__ASSIGNMENT__
Your task is to copy every line of the entries that contains "파란색은".

*** DATA LISTING ***

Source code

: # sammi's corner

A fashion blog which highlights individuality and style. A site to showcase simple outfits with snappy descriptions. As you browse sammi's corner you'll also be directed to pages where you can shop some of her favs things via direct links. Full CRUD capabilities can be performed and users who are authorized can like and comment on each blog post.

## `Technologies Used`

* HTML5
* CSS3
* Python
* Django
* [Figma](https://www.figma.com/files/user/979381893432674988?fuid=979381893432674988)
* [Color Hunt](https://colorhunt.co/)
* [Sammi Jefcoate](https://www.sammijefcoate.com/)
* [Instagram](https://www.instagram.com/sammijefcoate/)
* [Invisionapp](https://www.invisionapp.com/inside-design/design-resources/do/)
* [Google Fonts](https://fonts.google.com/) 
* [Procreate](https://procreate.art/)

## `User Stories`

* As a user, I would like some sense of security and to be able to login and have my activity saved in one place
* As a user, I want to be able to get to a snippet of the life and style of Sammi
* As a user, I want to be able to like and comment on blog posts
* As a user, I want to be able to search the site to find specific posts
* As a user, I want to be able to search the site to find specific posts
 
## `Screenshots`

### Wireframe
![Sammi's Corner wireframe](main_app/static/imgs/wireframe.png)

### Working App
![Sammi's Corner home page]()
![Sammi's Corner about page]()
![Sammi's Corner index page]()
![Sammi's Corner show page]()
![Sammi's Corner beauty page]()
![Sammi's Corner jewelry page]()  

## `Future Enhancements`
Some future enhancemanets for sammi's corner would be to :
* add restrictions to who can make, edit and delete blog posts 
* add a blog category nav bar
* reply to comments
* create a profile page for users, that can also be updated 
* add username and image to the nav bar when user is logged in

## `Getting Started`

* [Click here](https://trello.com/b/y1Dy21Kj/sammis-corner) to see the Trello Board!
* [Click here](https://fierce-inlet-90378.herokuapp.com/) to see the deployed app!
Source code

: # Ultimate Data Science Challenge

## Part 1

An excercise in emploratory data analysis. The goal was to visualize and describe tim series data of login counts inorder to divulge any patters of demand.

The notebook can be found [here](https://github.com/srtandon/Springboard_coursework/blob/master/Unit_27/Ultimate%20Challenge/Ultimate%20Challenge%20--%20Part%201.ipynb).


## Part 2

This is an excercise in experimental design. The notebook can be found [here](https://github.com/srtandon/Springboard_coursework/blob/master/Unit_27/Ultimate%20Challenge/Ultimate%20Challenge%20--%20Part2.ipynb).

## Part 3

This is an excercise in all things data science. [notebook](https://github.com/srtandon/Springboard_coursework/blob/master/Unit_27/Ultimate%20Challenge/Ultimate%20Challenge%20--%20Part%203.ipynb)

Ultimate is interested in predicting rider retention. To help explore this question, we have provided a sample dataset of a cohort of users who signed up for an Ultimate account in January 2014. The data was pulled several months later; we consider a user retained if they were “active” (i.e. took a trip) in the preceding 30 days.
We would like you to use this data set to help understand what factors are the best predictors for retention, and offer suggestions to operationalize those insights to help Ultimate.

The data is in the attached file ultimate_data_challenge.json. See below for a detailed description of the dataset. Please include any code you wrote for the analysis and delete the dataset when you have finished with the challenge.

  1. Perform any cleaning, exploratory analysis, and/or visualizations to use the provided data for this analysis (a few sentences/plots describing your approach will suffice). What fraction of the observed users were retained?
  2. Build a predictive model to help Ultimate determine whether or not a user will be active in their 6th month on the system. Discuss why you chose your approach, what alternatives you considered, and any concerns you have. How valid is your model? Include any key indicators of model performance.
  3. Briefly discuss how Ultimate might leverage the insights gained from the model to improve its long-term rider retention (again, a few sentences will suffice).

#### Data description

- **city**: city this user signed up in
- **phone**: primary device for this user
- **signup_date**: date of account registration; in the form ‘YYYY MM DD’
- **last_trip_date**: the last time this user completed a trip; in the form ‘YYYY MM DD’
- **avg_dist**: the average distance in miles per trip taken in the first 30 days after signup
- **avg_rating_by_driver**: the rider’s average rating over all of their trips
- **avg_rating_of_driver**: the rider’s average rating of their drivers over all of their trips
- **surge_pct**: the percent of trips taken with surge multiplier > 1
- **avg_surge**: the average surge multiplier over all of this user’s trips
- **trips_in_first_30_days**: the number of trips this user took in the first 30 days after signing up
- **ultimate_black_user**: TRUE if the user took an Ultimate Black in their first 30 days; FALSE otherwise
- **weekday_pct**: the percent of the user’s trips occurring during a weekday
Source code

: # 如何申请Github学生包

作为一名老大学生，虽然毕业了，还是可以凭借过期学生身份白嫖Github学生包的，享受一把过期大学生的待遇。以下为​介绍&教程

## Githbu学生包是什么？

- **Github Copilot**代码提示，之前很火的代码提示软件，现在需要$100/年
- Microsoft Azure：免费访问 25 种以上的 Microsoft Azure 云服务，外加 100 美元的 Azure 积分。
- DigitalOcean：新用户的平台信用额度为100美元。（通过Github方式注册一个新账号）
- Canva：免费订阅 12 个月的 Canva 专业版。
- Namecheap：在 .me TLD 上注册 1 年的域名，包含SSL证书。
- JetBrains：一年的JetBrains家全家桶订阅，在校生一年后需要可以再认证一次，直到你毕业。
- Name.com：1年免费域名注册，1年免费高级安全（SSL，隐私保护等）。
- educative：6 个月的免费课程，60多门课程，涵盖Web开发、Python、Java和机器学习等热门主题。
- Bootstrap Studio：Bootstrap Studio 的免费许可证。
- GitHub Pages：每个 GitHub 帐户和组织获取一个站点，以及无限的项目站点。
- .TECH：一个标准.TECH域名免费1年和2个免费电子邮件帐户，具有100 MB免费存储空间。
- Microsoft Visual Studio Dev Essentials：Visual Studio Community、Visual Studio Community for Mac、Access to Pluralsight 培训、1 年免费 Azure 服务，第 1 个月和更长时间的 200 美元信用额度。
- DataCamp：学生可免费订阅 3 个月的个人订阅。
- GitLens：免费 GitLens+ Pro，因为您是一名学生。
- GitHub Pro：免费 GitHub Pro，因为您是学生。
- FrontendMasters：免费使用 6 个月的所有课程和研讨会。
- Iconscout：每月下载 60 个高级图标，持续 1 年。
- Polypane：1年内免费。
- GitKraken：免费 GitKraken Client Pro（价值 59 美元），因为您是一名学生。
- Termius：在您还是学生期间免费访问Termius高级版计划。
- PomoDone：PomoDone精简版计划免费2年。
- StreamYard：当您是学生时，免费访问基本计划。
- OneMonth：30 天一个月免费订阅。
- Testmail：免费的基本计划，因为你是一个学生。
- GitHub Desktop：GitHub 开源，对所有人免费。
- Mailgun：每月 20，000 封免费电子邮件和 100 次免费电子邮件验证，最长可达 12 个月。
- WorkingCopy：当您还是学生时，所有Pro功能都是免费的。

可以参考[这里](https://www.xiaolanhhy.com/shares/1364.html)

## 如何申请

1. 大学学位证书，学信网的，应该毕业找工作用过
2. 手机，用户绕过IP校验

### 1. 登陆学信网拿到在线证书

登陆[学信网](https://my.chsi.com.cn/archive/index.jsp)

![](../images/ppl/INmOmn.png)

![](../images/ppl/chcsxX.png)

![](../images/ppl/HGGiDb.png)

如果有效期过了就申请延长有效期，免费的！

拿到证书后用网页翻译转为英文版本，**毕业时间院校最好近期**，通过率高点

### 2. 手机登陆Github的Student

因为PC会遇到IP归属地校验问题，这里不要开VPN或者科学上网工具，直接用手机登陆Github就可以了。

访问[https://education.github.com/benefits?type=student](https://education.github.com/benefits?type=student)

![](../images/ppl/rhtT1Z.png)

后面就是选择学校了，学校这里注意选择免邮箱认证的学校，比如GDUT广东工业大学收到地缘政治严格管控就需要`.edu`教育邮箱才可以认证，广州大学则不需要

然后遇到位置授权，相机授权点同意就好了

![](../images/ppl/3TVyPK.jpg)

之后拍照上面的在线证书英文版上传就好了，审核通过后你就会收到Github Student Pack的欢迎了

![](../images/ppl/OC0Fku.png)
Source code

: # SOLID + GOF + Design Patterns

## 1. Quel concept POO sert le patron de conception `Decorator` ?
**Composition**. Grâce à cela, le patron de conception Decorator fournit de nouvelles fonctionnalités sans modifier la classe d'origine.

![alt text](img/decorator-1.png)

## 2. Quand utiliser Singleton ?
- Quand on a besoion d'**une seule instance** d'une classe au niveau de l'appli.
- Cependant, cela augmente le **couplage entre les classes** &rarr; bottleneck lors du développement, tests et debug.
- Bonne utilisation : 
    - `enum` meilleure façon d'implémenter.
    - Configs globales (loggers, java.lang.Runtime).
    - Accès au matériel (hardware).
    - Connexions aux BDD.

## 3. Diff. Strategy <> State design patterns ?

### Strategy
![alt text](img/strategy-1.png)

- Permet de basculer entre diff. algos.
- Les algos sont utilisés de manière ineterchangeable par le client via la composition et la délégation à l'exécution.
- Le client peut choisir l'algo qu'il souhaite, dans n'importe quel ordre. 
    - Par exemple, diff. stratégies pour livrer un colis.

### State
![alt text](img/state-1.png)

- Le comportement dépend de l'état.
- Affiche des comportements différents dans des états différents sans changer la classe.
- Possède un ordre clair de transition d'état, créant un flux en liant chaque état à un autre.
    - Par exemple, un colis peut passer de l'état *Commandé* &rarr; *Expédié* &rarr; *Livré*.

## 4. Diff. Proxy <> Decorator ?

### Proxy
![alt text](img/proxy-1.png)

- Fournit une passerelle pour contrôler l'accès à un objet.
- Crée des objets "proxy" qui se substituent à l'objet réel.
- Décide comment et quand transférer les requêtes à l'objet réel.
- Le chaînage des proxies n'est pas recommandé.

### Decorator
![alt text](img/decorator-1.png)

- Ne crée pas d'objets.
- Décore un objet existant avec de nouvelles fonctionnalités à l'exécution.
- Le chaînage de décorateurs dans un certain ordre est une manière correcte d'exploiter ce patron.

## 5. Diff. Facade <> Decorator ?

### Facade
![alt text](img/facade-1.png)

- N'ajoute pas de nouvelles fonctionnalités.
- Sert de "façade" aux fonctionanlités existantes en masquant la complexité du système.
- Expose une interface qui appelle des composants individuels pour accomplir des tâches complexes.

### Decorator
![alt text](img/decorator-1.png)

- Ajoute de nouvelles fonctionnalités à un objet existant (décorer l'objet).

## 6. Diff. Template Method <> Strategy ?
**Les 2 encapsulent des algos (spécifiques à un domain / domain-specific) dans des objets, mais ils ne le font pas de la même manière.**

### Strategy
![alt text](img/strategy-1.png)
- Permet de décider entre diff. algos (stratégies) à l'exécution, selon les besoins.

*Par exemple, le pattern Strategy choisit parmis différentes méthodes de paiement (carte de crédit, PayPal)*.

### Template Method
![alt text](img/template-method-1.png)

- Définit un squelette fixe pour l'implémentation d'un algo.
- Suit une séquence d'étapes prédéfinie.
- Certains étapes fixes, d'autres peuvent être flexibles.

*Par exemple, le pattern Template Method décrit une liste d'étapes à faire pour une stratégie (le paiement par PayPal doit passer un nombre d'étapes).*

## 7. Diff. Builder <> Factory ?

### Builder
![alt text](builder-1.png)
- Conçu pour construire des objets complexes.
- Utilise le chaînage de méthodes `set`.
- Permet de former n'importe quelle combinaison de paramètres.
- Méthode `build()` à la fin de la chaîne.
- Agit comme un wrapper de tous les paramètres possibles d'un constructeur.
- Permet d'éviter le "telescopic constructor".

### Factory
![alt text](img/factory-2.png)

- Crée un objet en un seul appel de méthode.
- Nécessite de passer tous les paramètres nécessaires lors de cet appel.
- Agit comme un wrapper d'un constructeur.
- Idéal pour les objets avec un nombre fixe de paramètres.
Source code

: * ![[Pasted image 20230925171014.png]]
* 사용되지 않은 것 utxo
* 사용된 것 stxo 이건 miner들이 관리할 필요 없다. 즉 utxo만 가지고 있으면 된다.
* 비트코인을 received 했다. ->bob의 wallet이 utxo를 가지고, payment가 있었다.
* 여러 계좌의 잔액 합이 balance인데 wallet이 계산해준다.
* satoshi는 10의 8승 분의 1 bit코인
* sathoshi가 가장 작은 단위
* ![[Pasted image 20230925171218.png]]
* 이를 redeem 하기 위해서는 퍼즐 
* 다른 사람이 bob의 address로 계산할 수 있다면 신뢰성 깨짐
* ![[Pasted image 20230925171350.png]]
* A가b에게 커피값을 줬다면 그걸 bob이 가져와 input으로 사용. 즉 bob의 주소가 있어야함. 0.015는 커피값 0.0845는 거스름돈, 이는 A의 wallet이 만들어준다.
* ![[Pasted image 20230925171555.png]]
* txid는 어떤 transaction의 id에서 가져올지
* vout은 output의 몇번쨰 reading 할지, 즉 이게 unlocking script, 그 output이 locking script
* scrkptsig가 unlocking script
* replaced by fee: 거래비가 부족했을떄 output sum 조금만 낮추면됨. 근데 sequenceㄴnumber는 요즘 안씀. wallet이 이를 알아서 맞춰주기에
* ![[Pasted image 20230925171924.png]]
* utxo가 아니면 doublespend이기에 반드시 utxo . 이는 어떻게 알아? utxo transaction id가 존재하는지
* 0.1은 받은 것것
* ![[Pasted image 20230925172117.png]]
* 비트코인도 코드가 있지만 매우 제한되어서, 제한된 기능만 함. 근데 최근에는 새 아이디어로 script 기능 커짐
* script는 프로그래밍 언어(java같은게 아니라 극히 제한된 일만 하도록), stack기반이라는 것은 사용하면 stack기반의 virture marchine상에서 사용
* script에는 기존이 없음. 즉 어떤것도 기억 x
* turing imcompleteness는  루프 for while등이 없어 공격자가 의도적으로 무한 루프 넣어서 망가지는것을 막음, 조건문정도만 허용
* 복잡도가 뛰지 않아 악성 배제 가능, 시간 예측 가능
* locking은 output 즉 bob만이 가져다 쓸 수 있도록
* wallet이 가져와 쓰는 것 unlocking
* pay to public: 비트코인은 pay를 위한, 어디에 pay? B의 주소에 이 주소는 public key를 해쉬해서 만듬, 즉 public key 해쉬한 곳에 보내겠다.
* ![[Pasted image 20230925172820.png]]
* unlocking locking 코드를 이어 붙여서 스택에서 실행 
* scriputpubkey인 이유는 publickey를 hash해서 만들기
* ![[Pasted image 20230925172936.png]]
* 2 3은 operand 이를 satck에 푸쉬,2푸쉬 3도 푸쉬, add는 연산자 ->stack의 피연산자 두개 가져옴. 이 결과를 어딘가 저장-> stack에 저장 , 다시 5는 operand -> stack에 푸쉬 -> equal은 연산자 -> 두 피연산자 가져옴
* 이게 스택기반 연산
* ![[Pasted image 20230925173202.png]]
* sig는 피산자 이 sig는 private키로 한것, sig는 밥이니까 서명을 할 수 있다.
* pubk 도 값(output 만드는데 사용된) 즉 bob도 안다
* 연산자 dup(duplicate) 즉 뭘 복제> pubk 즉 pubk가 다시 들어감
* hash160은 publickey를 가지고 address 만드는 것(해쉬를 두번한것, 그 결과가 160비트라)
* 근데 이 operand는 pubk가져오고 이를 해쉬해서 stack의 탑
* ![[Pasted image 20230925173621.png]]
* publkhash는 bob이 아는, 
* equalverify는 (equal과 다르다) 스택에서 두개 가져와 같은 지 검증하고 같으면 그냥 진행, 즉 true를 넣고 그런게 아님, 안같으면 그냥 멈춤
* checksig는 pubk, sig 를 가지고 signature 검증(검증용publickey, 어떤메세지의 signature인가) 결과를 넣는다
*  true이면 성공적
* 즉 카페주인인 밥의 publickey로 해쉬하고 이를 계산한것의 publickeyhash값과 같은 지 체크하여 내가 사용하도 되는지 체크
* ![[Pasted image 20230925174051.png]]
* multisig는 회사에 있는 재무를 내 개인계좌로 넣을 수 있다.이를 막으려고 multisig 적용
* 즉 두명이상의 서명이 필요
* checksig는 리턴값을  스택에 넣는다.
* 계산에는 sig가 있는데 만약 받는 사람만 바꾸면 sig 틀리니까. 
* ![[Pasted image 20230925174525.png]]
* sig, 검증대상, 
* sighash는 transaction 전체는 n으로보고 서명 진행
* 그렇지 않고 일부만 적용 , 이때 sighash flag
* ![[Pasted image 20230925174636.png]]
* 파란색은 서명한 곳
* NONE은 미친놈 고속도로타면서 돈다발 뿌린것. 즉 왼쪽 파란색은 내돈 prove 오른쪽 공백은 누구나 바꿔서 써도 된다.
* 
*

*** End of DATA LISTING ***

__SOLUTION TO THIS PROBLEM__
* 파란색은 서명한 곳
* NONE은 미친놈 고속도로타면서 돈다발 뿌린것. 즉 왼쪽 파란색은 내돈 prove 오른쪽 공백은 누구나 바꿔서 써도 된다.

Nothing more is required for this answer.